5 Best Ways to Convert CSV to PDF in Python - Be on the Right Side of Change

💡 Problem Formulation: Python developers often need to transform data from a CSV file into a more presentable PDF format, whether it’s for reporting, sharing data with non-technical stakeholders, or just for better readability. Imagine you have a CSV file containing sales data and you want to create a summarized report in PDF format that can be easily distributed. This article will guide you through five methods to effectively convert CSV files to PDFs with Python.

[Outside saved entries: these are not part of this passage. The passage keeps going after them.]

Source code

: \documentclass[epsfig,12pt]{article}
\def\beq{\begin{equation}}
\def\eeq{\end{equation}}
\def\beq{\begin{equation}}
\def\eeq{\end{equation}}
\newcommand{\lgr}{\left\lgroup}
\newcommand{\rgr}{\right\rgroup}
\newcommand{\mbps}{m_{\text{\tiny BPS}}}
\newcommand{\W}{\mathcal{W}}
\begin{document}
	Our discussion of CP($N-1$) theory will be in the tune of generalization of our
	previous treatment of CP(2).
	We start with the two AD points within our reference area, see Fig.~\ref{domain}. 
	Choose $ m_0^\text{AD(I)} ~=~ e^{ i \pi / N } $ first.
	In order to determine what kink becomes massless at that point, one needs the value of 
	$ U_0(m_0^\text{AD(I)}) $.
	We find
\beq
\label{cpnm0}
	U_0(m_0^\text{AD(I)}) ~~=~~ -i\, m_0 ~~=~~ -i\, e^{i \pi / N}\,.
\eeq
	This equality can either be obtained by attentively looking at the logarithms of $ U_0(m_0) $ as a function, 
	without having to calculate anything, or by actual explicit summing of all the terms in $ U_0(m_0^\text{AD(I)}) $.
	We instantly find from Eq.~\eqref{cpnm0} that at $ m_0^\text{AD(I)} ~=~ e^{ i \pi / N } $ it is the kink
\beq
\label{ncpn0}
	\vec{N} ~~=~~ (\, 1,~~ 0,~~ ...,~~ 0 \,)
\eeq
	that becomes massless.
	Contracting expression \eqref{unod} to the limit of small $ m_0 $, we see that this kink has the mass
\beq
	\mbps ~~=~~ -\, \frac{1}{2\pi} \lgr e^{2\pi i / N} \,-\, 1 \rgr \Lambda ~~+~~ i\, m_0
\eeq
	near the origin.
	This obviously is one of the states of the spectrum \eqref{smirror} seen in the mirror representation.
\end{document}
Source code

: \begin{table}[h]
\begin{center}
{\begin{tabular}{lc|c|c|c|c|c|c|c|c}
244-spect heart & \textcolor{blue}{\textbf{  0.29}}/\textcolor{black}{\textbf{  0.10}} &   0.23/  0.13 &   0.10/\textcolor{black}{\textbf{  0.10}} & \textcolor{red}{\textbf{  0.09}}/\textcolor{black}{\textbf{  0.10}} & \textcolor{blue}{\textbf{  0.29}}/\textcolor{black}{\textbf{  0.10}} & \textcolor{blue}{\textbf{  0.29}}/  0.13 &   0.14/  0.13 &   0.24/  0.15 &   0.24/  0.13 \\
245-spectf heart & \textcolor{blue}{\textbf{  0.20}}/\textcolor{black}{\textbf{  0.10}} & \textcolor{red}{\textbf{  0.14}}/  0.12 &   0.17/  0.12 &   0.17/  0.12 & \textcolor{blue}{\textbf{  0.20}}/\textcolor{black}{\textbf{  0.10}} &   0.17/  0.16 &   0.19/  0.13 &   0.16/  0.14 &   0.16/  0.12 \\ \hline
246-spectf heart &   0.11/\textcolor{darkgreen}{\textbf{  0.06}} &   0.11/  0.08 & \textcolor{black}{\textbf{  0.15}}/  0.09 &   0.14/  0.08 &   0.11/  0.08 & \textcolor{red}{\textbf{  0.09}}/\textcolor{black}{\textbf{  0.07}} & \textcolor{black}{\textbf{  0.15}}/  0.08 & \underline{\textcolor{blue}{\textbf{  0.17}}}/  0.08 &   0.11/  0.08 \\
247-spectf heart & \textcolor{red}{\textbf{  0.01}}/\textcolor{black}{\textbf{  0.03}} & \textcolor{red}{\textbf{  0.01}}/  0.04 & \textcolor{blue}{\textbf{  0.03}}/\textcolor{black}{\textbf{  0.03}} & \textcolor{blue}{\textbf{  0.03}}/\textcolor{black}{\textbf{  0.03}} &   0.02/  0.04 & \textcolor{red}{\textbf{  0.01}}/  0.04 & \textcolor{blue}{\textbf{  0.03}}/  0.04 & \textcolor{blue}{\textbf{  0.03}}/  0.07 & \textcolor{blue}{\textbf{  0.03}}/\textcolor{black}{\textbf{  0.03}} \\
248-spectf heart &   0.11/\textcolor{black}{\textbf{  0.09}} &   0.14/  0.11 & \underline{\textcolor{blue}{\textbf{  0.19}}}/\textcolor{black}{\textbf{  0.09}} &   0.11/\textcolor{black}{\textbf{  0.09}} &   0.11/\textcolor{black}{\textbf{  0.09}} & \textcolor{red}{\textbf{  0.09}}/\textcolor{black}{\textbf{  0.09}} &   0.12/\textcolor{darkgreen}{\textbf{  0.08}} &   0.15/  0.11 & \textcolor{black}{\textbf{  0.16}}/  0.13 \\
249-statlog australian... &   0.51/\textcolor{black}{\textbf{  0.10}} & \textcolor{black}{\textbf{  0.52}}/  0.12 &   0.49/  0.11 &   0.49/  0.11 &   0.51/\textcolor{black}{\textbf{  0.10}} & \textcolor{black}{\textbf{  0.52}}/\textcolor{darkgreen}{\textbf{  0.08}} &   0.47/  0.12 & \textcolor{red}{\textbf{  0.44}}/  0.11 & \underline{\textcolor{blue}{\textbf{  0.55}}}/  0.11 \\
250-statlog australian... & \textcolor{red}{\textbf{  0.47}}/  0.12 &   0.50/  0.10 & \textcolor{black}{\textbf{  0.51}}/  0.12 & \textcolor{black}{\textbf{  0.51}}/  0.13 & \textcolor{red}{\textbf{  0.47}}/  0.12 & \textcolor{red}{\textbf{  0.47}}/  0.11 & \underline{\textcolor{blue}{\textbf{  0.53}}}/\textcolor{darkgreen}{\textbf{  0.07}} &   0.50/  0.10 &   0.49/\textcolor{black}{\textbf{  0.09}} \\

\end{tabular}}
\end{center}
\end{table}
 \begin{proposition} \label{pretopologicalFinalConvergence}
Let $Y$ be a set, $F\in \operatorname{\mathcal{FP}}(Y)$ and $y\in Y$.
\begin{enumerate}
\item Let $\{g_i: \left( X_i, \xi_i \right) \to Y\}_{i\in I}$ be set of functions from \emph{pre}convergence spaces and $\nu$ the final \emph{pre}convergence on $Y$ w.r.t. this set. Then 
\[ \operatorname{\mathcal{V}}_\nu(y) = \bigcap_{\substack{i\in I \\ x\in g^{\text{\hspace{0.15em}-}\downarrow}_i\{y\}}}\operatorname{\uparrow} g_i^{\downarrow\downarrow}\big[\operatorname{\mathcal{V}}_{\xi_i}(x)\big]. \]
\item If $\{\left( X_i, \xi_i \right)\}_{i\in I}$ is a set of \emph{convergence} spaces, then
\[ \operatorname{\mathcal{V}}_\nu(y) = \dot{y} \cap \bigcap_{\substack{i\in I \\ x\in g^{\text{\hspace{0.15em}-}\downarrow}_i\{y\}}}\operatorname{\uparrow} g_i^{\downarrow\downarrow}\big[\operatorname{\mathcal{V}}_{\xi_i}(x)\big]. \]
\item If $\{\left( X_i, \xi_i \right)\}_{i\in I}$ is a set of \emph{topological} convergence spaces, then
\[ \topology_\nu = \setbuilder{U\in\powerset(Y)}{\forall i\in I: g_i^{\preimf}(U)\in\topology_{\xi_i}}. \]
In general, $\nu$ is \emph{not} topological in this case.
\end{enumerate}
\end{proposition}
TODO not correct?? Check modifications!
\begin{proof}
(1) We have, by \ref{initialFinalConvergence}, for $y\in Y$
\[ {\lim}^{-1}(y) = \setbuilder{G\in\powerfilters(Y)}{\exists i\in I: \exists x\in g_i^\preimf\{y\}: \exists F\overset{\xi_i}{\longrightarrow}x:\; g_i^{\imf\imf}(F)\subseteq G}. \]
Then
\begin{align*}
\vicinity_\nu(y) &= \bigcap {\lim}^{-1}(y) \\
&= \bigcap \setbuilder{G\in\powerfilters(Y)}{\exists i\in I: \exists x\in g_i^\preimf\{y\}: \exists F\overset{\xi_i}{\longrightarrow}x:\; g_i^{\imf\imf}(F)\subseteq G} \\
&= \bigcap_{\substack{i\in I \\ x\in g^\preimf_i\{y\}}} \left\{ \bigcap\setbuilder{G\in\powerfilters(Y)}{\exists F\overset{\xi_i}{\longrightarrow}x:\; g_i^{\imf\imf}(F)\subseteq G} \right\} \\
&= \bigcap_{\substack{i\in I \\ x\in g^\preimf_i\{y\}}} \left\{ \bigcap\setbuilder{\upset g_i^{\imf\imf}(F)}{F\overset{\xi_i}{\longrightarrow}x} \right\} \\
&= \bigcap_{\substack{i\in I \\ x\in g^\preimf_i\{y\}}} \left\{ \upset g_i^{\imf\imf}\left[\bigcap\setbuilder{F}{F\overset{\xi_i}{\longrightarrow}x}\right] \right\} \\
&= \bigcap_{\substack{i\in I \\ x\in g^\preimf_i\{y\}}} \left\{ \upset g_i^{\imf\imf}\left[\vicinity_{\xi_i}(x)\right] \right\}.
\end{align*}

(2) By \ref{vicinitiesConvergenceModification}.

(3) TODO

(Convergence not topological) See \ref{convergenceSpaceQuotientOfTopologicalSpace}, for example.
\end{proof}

Method 1: Using Pandas and ReportLab

Pandas is a powerful data manipulation library in Python, and ReportLab is a toolkit for creating PDFs. By combining these two, you can load your CSV data with Pandas, easily manipulate and format it, and then use ReportLab to output a PDF. This method provides robust data processing capabilities alongside flexible PDF generation.

Here’s an example:

import pandas as pd
from reportlab.pdfgen import canvas

data = pd.read_csv('sales_data.csv')
c = canvas.Canvas("sales_report.pdf")

for index, row in data.iterrows():
    c.drawString(72, 720 - index * 10, str(row.tolist()))
    
c.save()

In this example, the PDF ‘sales_report.pdf’ contains the content of ‘sales_data.csv’.

The code snippet uses pd.read_csv() to load the CSV data into a DataFrame. Then, the canvas.Canvas() class from ReportLab is used to create a PDF canvas, onto which the CSV data is drawn row by row with the c.drawString() method, before finally saving the PDF with c.save().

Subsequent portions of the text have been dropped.